Bank of America analyst Vivek Arya said nearly a quarter of the company’s sales last year were in non-China countries subject to the restrictions and estimated a revenue haircut of up to 10%. Add in the existing restrictions on China that likely took away 4% of sales, and the effect of the Trump administration’s policies starts to look fairly severe. If Nvidia’s sales track analyst forecasts of about $201 billion in its current fiscal year, that would be a $28 billion hit.
Nvidia could actually weather such a hit in the short term, given its strong financial cushion and still booming demand for AI chips from large U.S. tech companies that are so far keeping their 2025 capital spending plans in place. But in the long run, limiting Nvidia in this way could have ripple effects that end up being more damaging. The rules effectively limit the size of the global market for Nvidia and other American companies, such as Advanced Micro Devices.
This in turn would create opportunities not just for Chinese national champions like Huawei, but also other competitors in South Korea, Japan and Europe—effectively meaning that more global AI revenue ends up in non-American hands.
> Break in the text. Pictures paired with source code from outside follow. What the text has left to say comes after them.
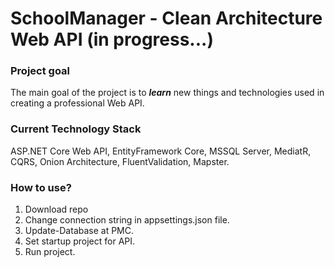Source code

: # SchoolManager - Clean Architecture Web API (in progress...)
### Project goal
The main goal of the project is to ***learn*** new things and technologies used in creating a professional Web API.
### Current Technology Stack
ASP.NET Core Web API, EntityFramework Core, MSSQL Server, MediatR, CQRS, Onion Architecture, FluentValidation, Mapster.
### How to use?
1. Download repo
2. Change connection string in appsettings.json file.
3. Update-Database at PMC.
4. Set startup project for API.
5. Run project.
That would be a worst-case scenario for Nvidia. There is also a range of less severe outcomes. In a report last month, TD Cowen’s policy analyst Paul Gallant said a realistic option is for the Trump administration to “create a path for a larger total number of countries to enter Tier 1," the status that allows for nearly unlimited purchases of graphics-processing-unit, or GPU, chips.
Another possibility is for a deal to be struck. Nvidia has been fighting the diffusion rules since the Biden administration introduced them last year. Chief Executive Jensen Huang visited President Trump at the White House in January and attended a fundraising dinner at Trump’s Mar-a-Lago resort in early April.
That visit came before news of the H20 ban—but also before Nvidia announced a plan to spend up to $500 billion making AI supercomputers in the U.S.
“We struggle to see Nvidia agreeing to make $500 billion in AI infrastructure investment in the U.S. if both the H20 would be banned AND that it would be unsuccessful in killing the AI Diffusion Rule," UBS analyst Tim Arcuri wrote in an April 15 note to clients.
For Nvidia, keeping its global market open may lie in the art of the deal.